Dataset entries
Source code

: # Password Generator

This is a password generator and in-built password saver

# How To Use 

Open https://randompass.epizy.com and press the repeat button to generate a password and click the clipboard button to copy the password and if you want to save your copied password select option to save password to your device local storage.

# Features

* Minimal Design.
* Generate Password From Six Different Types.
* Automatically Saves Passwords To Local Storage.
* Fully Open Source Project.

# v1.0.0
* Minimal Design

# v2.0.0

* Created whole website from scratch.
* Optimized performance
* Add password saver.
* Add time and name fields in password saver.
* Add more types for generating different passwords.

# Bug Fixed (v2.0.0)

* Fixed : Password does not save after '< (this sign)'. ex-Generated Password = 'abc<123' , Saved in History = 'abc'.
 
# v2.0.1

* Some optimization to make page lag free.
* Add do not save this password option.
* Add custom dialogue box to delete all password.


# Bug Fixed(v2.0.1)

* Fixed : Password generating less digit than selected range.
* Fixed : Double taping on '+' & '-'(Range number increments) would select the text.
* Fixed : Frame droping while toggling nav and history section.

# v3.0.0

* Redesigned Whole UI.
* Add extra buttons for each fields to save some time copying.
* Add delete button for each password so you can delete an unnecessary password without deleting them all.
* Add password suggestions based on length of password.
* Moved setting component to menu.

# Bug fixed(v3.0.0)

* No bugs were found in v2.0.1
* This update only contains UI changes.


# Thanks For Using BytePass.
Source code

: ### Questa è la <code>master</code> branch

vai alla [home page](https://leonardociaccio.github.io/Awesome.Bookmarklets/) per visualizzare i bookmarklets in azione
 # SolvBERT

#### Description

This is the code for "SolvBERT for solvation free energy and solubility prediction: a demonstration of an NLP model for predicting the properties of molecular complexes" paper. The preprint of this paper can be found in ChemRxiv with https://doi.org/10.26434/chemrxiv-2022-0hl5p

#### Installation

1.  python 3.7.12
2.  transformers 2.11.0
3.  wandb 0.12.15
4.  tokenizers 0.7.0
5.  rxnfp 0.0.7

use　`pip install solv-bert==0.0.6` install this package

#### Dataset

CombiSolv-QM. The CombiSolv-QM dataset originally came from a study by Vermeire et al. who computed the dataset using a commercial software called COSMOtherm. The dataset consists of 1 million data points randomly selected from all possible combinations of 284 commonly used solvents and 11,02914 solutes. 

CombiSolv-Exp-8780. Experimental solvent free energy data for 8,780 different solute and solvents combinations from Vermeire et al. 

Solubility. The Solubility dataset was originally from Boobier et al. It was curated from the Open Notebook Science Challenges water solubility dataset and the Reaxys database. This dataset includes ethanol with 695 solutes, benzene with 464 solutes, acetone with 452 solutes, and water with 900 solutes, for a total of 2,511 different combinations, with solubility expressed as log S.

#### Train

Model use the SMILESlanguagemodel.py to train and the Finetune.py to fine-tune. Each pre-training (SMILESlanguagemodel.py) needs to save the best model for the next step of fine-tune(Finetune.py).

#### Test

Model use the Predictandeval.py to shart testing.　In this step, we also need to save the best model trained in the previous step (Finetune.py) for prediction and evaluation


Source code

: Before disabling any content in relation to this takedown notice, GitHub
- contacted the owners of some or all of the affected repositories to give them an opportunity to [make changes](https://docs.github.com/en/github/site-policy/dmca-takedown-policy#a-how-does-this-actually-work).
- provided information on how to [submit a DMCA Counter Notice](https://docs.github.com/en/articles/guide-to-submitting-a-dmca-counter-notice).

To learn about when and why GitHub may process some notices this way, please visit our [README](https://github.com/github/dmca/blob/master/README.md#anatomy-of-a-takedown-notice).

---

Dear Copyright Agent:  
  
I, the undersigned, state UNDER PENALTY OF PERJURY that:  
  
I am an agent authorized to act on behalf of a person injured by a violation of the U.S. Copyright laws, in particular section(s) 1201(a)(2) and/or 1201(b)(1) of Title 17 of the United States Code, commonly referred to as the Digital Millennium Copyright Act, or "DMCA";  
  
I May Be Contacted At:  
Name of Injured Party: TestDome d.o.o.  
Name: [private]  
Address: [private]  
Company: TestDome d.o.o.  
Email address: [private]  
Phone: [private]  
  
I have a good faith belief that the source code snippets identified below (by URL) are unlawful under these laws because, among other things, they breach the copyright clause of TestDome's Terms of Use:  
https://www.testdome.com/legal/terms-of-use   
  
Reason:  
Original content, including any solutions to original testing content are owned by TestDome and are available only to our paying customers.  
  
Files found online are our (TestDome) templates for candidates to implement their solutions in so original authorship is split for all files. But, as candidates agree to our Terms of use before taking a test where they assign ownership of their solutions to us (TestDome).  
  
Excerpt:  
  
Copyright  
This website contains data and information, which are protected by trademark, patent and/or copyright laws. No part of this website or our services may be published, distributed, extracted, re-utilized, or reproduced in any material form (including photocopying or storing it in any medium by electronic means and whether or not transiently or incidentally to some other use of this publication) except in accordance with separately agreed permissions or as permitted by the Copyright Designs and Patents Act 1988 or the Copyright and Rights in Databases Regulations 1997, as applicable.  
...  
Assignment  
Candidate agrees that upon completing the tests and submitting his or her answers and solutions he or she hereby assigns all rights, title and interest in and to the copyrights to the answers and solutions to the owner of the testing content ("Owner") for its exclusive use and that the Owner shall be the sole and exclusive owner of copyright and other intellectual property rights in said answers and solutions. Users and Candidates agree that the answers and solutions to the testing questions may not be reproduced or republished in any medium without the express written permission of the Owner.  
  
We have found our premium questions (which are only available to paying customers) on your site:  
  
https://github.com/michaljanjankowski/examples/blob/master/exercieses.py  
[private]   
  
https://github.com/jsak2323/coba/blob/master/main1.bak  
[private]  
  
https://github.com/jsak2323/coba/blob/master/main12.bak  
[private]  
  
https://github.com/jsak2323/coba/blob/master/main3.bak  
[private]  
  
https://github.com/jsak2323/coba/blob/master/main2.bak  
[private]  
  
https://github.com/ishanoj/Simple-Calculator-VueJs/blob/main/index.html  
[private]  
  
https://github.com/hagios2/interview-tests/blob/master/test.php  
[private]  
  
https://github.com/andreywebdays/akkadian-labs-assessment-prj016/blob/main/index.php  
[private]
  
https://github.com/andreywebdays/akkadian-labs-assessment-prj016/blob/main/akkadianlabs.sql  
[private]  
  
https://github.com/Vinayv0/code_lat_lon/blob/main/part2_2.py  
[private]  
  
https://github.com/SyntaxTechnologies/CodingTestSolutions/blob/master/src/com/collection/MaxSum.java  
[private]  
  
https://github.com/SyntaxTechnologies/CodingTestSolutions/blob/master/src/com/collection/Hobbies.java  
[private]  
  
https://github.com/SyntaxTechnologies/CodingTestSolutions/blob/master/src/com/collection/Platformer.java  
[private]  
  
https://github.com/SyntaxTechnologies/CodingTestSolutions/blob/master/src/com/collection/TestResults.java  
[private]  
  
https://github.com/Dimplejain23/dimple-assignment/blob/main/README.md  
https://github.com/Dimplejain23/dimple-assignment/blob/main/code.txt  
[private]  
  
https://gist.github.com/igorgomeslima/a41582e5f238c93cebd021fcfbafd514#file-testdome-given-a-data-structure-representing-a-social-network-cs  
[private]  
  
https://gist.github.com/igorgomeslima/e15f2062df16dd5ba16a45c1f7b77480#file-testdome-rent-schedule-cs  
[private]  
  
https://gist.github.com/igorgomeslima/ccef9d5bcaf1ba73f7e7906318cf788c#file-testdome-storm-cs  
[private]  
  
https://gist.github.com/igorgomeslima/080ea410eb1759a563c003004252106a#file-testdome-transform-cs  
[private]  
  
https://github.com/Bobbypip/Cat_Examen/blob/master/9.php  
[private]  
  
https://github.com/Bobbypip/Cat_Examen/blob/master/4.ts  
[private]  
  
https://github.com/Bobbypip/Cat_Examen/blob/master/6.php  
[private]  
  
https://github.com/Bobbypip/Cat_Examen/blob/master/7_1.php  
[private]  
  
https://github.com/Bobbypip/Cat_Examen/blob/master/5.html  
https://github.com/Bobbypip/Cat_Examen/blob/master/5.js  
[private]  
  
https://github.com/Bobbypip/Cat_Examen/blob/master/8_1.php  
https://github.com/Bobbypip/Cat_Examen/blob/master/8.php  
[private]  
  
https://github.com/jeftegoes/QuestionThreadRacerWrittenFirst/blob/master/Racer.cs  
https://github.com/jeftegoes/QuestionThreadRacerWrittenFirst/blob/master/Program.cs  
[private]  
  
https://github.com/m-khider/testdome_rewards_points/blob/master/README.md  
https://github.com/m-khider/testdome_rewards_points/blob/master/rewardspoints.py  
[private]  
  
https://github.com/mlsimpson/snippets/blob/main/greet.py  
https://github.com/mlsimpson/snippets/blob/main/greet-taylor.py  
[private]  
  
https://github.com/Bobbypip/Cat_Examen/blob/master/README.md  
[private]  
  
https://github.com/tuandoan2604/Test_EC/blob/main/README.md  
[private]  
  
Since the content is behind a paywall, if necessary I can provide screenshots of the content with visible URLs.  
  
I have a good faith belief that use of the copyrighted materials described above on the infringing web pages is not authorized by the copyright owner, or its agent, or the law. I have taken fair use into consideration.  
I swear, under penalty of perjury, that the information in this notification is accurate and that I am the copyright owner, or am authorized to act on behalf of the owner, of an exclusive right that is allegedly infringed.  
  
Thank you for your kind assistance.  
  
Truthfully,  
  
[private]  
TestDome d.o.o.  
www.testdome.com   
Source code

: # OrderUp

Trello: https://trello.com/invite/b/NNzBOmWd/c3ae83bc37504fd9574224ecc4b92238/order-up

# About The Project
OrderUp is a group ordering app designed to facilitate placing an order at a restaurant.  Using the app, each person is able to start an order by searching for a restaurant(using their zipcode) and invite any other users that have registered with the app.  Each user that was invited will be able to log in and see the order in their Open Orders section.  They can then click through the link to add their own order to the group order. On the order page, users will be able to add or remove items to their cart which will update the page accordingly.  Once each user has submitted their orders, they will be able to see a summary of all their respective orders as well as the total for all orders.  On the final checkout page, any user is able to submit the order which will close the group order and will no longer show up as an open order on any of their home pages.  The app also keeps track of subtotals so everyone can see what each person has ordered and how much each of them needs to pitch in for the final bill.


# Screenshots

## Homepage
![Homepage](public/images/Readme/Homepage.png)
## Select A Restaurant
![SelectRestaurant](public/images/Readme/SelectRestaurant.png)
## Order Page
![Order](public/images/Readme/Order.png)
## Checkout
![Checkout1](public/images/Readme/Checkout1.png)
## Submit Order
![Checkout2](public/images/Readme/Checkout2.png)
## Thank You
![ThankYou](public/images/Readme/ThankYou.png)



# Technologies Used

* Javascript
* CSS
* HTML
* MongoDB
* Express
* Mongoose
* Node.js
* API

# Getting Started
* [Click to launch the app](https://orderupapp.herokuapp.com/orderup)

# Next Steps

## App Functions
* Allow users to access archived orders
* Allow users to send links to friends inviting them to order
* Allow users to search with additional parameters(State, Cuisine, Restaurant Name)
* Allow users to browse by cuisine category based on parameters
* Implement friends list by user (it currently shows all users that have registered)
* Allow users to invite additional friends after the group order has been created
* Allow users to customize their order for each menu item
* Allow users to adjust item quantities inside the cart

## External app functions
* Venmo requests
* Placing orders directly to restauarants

**Requirement:** Extract, exactly, the lines above that begin at the line containing "access archived orders" and end at the final line of the records; add no other text.

**Completed task:**
* Allow users to access archived orders
* Allow users to send links to friends inviting them to order
* Allow users to search with additional parameters(State, Cuisine, Restaurant Name)
* Allow users to browse by cuisine category based on parameters
* Implement friends list by user (it currently shows all users that have registered)
* Allow users to invite additional friends after the group order has been created
* Allow users to customize their order for each menu item
* Allow users to adjust item quantities inside the cart

## External app functions
* Venmo requests
* Placing orders directly to restauarants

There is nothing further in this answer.